• _TASK DETAILS_:
Every line in the records below that holds "into" must be identified and copied.

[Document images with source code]
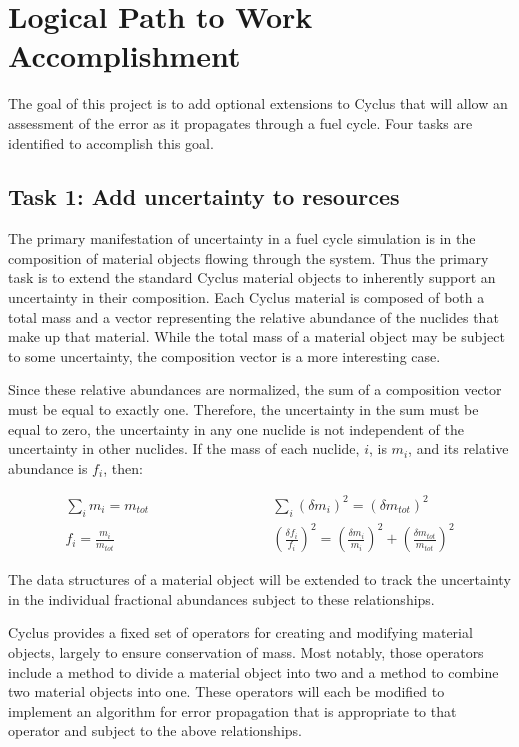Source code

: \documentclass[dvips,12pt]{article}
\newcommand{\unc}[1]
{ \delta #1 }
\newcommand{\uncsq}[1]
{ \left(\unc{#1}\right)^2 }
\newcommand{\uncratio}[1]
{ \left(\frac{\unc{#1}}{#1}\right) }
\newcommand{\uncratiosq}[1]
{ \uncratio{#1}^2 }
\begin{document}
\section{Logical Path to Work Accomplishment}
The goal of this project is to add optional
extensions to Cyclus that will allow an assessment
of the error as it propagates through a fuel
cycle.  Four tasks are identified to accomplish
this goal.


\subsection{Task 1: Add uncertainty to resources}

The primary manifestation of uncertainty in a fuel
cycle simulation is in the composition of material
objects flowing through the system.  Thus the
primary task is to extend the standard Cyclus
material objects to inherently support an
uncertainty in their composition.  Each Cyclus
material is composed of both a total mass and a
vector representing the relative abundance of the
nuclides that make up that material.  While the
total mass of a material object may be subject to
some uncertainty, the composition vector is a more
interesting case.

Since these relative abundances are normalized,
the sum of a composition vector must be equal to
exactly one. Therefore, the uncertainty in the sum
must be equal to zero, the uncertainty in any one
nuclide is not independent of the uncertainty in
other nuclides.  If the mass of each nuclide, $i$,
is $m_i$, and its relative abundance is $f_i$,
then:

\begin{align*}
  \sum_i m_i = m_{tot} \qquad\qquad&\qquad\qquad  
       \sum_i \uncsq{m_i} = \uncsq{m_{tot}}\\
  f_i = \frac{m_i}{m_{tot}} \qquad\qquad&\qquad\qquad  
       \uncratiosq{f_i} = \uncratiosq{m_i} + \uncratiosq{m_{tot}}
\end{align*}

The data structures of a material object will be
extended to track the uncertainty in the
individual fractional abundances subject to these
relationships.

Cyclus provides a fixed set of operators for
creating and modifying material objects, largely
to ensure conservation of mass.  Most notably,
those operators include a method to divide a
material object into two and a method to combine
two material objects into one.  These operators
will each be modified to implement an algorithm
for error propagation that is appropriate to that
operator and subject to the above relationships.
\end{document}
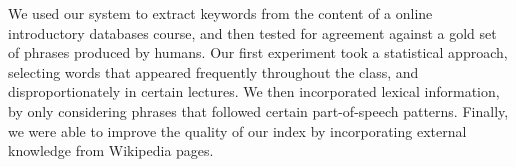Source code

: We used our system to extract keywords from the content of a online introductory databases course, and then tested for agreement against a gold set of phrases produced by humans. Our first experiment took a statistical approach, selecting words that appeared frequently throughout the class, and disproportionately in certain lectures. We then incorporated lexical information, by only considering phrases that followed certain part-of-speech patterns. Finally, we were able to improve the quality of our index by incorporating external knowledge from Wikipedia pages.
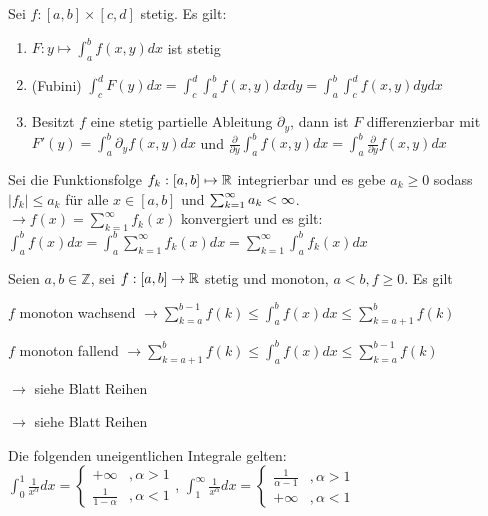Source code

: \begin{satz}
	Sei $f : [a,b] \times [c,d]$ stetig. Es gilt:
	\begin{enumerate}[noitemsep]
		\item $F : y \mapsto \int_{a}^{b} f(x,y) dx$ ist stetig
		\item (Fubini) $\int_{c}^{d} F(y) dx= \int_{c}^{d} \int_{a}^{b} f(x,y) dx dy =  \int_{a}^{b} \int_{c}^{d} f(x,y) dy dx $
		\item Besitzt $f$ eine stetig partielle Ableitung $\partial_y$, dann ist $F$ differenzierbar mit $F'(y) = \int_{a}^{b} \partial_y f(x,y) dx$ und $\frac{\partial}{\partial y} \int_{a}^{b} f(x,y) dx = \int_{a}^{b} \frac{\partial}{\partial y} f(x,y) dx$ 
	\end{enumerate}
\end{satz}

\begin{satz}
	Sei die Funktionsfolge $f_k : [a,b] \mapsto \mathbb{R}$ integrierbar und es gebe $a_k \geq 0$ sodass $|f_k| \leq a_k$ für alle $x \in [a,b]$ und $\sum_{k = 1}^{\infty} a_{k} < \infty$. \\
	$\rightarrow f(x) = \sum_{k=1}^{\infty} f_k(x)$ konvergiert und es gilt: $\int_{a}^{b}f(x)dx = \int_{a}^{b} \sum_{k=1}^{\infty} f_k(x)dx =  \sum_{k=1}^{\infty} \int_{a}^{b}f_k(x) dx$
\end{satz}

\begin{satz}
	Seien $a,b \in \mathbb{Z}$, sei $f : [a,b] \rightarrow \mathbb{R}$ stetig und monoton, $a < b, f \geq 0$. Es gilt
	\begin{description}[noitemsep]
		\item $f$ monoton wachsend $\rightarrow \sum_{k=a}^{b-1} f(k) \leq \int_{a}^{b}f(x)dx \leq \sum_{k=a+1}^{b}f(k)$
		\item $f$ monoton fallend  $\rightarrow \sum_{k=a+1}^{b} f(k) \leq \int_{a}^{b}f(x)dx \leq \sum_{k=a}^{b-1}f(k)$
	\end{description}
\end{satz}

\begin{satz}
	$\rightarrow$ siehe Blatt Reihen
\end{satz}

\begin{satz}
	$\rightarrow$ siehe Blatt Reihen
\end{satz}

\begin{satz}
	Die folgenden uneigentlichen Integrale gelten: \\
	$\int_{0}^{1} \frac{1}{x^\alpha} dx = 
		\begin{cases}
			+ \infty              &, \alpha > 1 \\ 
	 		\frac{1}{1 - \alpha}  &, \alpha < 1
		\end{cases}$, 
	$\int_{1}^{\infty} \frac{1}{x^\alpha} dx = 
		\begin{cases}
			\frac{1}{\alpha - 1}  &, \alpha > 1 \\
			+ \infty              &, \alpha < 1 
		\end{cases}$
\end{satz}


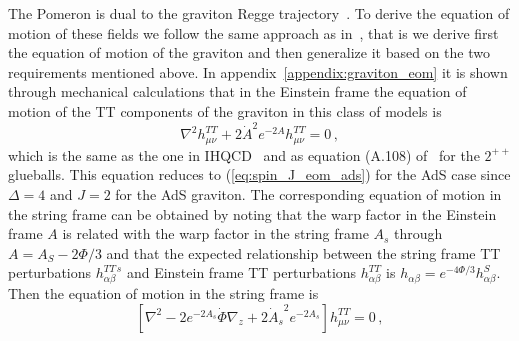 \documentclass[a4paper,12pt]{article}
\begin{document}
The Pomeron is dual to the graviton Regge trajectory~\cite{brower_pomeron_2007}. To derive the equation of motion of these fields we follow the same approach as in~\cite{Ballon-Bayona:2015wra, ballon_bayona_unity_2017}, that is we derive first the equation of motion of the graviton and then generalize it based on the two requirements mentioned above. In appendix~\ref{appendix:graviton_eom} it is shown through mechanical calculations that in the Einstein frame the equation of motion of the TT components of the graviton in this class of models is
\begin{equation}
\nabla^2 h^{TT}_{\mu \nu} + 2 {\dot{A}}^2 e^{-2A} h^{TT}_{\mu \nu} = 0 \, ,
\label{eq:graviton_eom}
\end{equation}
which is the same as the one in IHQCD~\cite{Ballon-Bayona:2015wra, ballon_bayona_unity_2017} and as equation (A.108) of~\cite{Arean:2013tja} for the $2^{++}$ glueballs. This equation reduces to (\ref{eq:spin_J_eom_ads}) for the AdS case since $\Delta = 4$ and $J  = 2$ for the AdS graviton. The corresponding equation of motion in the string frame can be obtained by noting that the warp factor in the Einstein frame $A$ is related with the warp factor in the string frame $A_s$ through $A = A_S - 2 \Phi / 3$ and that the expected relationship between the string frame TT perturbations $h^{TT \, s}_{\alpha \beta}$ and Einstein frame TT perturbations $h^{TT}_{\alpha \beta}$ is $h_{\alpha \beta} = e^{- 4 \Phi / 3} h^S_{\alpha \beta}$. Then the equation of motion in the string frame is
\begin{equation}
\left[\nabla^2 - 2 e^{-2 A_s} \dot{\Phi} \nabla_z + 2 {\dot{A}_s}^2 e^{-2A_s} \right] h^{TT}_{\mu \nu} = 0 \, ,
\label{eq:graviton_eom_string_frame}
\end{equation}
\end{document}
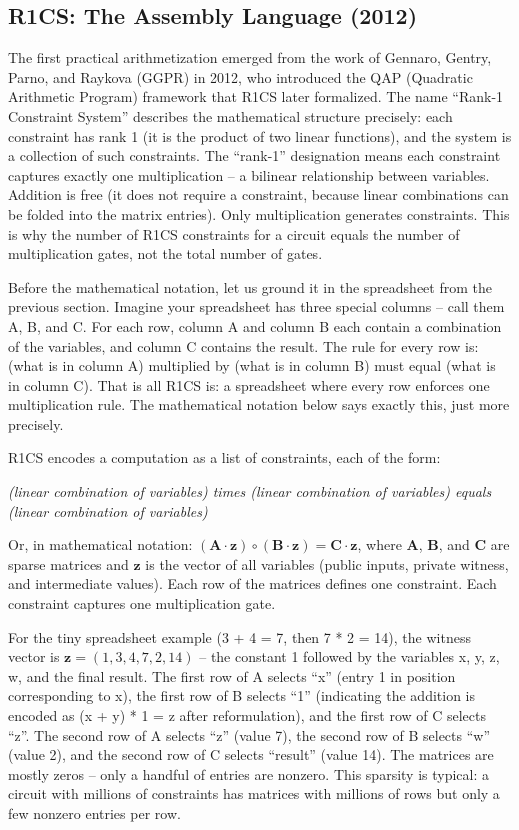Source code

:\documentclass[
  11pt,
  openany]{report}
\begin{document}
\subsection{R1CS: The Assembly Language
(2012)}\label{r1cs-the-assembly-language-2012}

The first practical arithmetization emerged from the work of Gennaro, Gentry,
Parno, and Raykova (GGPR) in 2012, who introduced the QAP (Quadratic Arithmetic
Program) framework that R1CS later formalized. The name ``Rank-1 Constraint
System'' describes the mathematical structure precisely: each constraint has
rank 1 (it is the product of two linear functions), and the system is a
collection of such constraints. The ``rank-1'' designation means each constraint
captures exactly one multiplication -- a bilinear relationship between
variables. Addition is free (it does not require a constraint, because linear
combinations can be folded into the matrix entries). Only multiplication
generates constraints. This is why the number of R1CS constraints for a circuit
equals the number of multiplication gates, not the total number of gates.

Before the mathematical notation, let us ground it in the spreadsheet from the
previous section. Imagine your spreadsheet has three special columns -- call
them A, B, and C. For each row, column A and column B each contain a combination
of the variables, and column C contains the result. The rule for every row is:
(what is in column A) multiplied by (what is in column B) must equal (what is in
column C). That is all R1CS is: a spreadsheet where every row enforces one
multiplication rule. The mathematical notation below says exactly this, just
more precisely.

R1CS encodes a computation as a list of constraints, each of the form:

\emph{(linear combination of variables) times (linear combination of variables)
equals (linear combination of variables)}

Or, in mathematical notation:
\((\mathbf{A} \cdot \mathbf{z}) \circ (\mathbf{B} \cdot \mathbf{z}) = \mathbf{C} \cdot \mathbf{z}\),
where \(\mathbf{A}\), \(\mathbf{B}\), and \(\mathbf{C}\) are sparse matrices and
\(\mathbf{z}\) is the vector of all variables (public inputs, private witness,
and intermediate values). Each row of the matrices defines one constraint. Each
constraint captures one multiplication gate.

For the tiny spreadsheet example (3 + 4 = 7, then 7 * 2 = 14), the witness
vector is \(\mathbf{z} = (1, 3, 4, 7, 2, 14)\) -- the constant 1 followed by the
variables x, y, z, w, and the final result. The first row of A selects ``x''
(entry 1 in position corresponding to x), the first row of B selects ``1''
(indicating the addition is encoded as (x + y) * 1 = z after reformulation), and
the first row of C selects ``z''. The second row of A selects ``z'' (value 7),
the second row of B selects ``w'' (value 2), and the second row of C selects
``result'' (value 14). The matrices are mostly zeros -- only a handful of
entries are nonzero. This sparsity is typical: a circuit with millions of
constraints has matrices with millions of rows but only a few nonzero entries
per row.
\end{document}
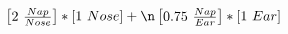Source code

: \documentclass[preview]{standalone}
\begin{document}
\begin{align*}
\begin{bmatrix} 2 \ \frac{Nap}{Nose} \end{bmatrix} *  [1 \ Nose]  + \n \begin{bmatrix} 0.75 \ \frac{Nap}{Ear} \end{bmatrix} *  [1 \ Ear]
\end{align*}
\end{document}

• _TASK OUTPUT_:
material object into two and a method to combine
two material objects into one.  These operators
combinations can be folded into the matrix entries). Only multiplication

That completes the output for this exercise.